Twenty-sixth Sunday in Ordinary Time


But you, man of God, pursue righteousness,
devotion, faith, love, patience, and gentleness.
Compete well for the faith.
Lay hold of eternal life, to which you were called
when you made the noble confession in the presence of many witnesses.

A brief article in Wikipedia describes nineteenth century Muscular Christianity. Never organized, the movement was promoted with literature and songs, and especially popular in English and American schools. President Theodore Roosevelt lived by the doctrine and promoted it. Muscular Christianity drew upon the New Testament, especially Saint Paul and the Letter to the Hebrews, for its scriptural foundations, citing such passages as today's exhortation, "Compete well for the faith!" 
I have heard that successful business people are not actually driven by greed. Although many began with little and have amassed enormous fortunes, their real fear is not poverty but losing. They play to win! They cannot "give a sucker an even break" unless they're fairly certain of coming out on top. They might be willing to play on "a level playing field" if the risks are not too much and the profits, substantial.
They've learned these attitudes, of course, from our culture of games and sports, which has the enthusiastic support of Muscular Christianity. "Winning isn't the important thing," they say, "it's the only thing."
Before he died at 101 earlier this year, I often played cribbage with Father Maurice. He may have learned to play the game before my father was born. He played well enough but he often miscounted his meld, usually to his own disadvantage; and I scrupulously helped him, making sure he got all the points he had won. We always played three games, never more or less. The score was usually 2-1; and occasionally 3-0. I didn't keep a record of wins and losses but I think we broke even over the long run.
However, sometimes his play was sloppy, perhaps because he wasn't wearing his oxygen cannula. If I couldn't persuade him to wear the tube, I was in a moral quandary. Should I intentionally misplay my own cards, or miscount my own points, to offset his disadvantage? We never played for money, of course, and it really didn't matter who won. In the middle of the second game he often asked who won the first. We played because we were friends!
But I really had a hard time with cheating to lose. It feels immoral; it violates The Game. If he won the first game, I played to win the second. I had lost enough! If he won the first and second games, I gave no quarter in the last game. Does God care who wins the game so long as both players play by the rules? What would the Muscular Christian say about this moral dilemma?

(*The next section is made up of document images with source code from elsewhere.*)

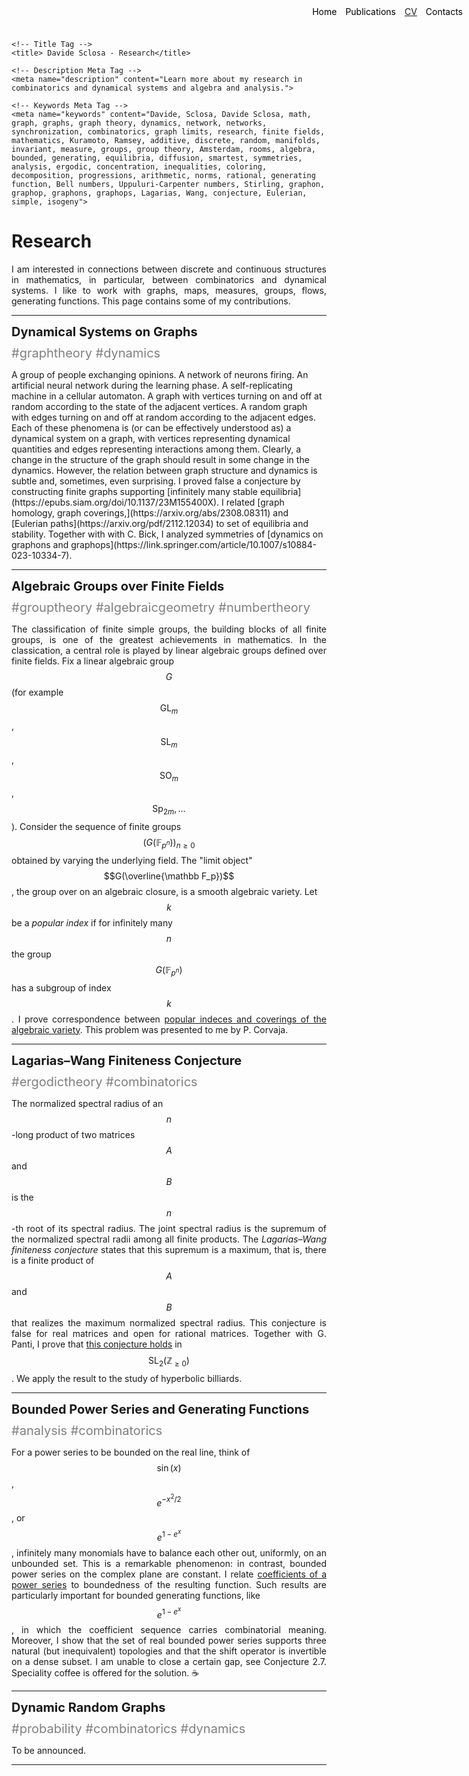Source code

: <head>
    <meta charset="UTF-8">
    <meta name="viewport" content="width=device-width, initial-scale=1.0">
    
    <!-- Title Tag -->
    <title> Davide Sclosa - Research</title>
    
    <!-- Description Meta Tag -->
    <meta name="description" content="Learn more about my research in combinatorics and dynamical systems and algebra and analysis.">
    
    <!-- Keywords Meta Tag -->
    <meta name="keywords" content="Davide, Sclosa, Davide Sclosa, math, graph, graphs, graph theory, dynamics, network, networks, synchronization, combinatorics, graph limits, research, finite fields, mathematics, Kuramoto, Ramsey, additive, discrete, random, manifolds, invariant, measure, groups, group theory, Amsterdam, rooms, algebra, bounded, generating, equilibria, diffusion, smartest, symmetries, analysis, ergodic, concentration, inequalities, coloring, decomposition, progressions, arithmetic, norms, rational, generating function, Bell numbers, Uppuluri-Carpenter numbers, Stirling, graphon, graphop, graphons, graphops, Lagarias, Wang, conjecture, Eulerian, simple, isogeny">
</head>

<style>
.container {
    position: relative;
}

.menu {
    position: absolute;
    top: 10px;
    right: 10px;
    list-style-type: none;
    margin: 0;
    padding: 0;
}

.menu li {
    display: inline;
    margin-left: 10px;
}

.menu li:first-child {
    margin-left: 0;
}
</style>

<ul class="menu">
    <li><a href="index" style="text-decoration: none; color: black;">Home</a></li>
    <li><a href="publications" style="text-decoration: none; color: black;">Publications</a></li>
    <li><a href="cv.pdf" download>CV</a></li>
    <li><a href="mailto:davide.sclosa@gmail.com" style="text-decoration: none; color: black;">Contacts</a></li>
</ul>




# Research
I am interested in connections between discrete and continuous structures in mathematics, in particular, between combinatorics and dynamical systems. I like to work with graphs, maps, measures, groups, flows, generating functions. This page contains some of my contributions.

___

<p style="display: flex; justify-content: space-between; align-items: center; flex-wrap: wrap; gap: 10px;">
  <span style="font-weight: bold; font-size: 20px;">Dynamical Systems on Graphs</span>
  <span style="color: gray; font-size: 20px;">#graphtheory #dynamics</span>
</p>
A group of people exchanging opinions. A network of neurons firing. An artificial neural network during the learning phase. A self-replicating machine in a cellular automaton. A graph with vertices turning on and off at random according to the state of the adjacent vertices. A random graph with edges turning on and off at random according to the adjacent edges.
Each of these phenomena is (or can be effectively understood as) a dynamical system on a graph, with vertices representing dynamical quantities and edges representing interactions among them. Clearly, a change in the structure of the graph should result in some change in the dynamics. However, the relation between graph structure and dynamics is subtle and, sometimes, even surprising.
I proved false a conjecture by constructing finite graphs supporting [infinitely many stable equilibria](https://epubs.siam.org/doi/10.1137/23M155400X).
I related [graph homology, graph coverings,](https://arxiv.org/abs/2308.08311) and [Eulerian paths](https://arxiv.org/pdf/2112.12034) to set of equilibria and stability.
Together with with C. Bick, I analyzed symmetries of [dynamics on graphons and graphops](https://link.springer.com/article/10.1007/s10884-023-10334-7).

___

<p style="display: flex; justify-content: space-between; align-items: center; flex-wrap: wrap; gap: 10px;">
  <span style="font-weight: bold; font-size: 20px;">Algebraic Groups over Finite Fields</span>
  <span style="color: gray; font-size: 20px;">#grouptheory #algebraicgeometry #numbertheory</span>
</p>

The classification of finite simple groups, the building blocks of all finite groups, is one of the greatest achievements in mathematics.
In the classication, a central role is played by linear algebraic groups defined over finite fields.
Fix a linear algebraic group $$G$$ (for example $$\mathrm{GL}_m$$, $$\mathrm{SL}_m$$, $$\mathrm{SO}_m$$, $$\mathrm{Sp}_{2m}, \ldots$$).
Consider the sequence of finite groups $$(G(\mathbb F_{p^n}))_{n\geq 0}$$ obtained by varying the underlying field.
The "limit object" $$G(\overline{\mathbb F_p})$$, the group over on an algebraic closure, is a smooth algebraic variety.
Let $$k$$ be a *popular index* if for infinitely many $$n$$ the group $$G(\mathbb F_{p^n})$$ has a subgroup of index $$k$$.
I prove correspondence between [popular indeces and coverings of the algebraic variety](https://www.degruyter.com/document/doi/10.1515/jgth-2022-0110/html?lang=en).
This problem was presented to me by P. Corvaja.

___
<p style="display: flex; justify-content: space-between; align-items: center; flex-wrap: wrap; gap: 10px;">
  <span style="font-weight: bold; font-size: 20px;">Lagarias–Wang Finiteness Conjecture</span>
  <span style="color: gray; font-size: 20px;">#ergodictheory #combinatorics</span>
</p>

The normalized spectral radius of an $$n$$-long product of two matrices $$A$$ and $$B$$ is the $$n$$-th root of its spectral radius.
The joint spectral radius is the supremum of the normalized spectral radii among all finite products.
The *Lagarias–Wang finiteness conjecture* states that this supremum is a maximum, that is, there is a finite product of $$A$$ and $$B$$ that realizes
the maximum normalized spectral radius. This conjecture is false for real matrices and open for rational matrices.
Together with G. Panti, I prove that [this conjecture holds](https://iopscience.iop.org/article/10.1088/1361-6544/ac0484/meta) in $$\mathrm{SL}_2(\mathbb Z_{\geq 0})$$.
We apply the result to the study of hyperbolic billiards.

___
<p style="display: flex; justify-content: space-between; align-items: center; flex-wrap: wrap; gap: 10px;">
  <span style="font-weight: bold; font-size: 20px;">Bounded Power Series and Generating Functions</span>
  <span style="color: gray; font-size: 20px;">#analysis #combinatorics</span>
</p>

For a power series to be bounded on the real line, think of $$\sin(x)$$, $$e^{-x^2/2}$$, or $$e^{1-e^x}$$,
infinitely many monomials have to balance each other out, uniformly, on an unbounded set.
This is a remarkable phenomenon: in contrast, bounded power series on the complex plane are constant.
I relate [coefficients of a power series](https://www.sciencedirect.com/science/article/pii/S0022247X24003706) to boundedness of the resulting function.
Such results are particularly important for bounded generating functions, like $$e^{1-e^x}$$, in which the coefficient sequence carries combinatorial meaning.
Moreover, I show that the set of real bounded power series supports three natural (but inequivalent) topologies and that the shift operator is invertible on a dense subset.
I am unable to close a certain gap, see Conjecture 2.7. Speciality coffee is offered for the solution. ☕️

___

<p style="display: flex; justify-content: space-between; align-items: center; flex-wrap: wrap; gap: 10px;">
  <span style="font-weight: bold; font-size: 20px;">Dynamic Random Graphs</span>
  <span style="color: gray; font-size: 20px;">#probability #combinatorics #dynamics</span>
</p>

To be announced.


<script
  src="https://cdn.mathjax.org/mathjax/latest/MathJax.js?config=TeX-AMS-MML_HTMLorMML"
  type="text/javascript">
</script>

___

<style>
	p {
    text-align: justify;
}
</style>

If someone begins a business career on an uneven playing field not of their own making, a field clearly tilted in their favor, what obligation do they have to set it straight first? Or ever? (Winning is the only thing!) When people play in the game of business and succeed beyond anyone's expectations, they can reasonably expect to send their children to the best schools and finance their way into successful careers. Isn't their first duty to their own children?
The rich man in Jesus' parable might never have pondered this dilemma. Having won the game of life, he believed this was right and just,. It's how God intended it. As far as he was concerned, the poor man at the gate, with the dogs licking his wounds, was also in his right and just place. The impassable chasm between wealth and poverty had been established long before either was born. As the Bible says, "The LORD makes poor and makes rich." and, "The poor you always have with you."  No philosophy would challenge that doctrine before the twentieth century, and not many religions. Most people regard it as an intractable fact.
Imagine then the rich man's astonishment in the life after death. He was not alone in that. When Jesus said, "...it is easier for a camel to pass through the eye of a needle than for one who is rich to enter the kingdom of God.” his disciples were astonished. "Who then can be saved?" they asked. It made no sense. 
What's most baffling about this parable is that the rich man did not foresee the inevitable judgement. Does anyone see it coming? Some people in prison still insist they're innocent. Or at least their crimes were not so bad as the punishment. They never saw it coming. Do I see it coming? 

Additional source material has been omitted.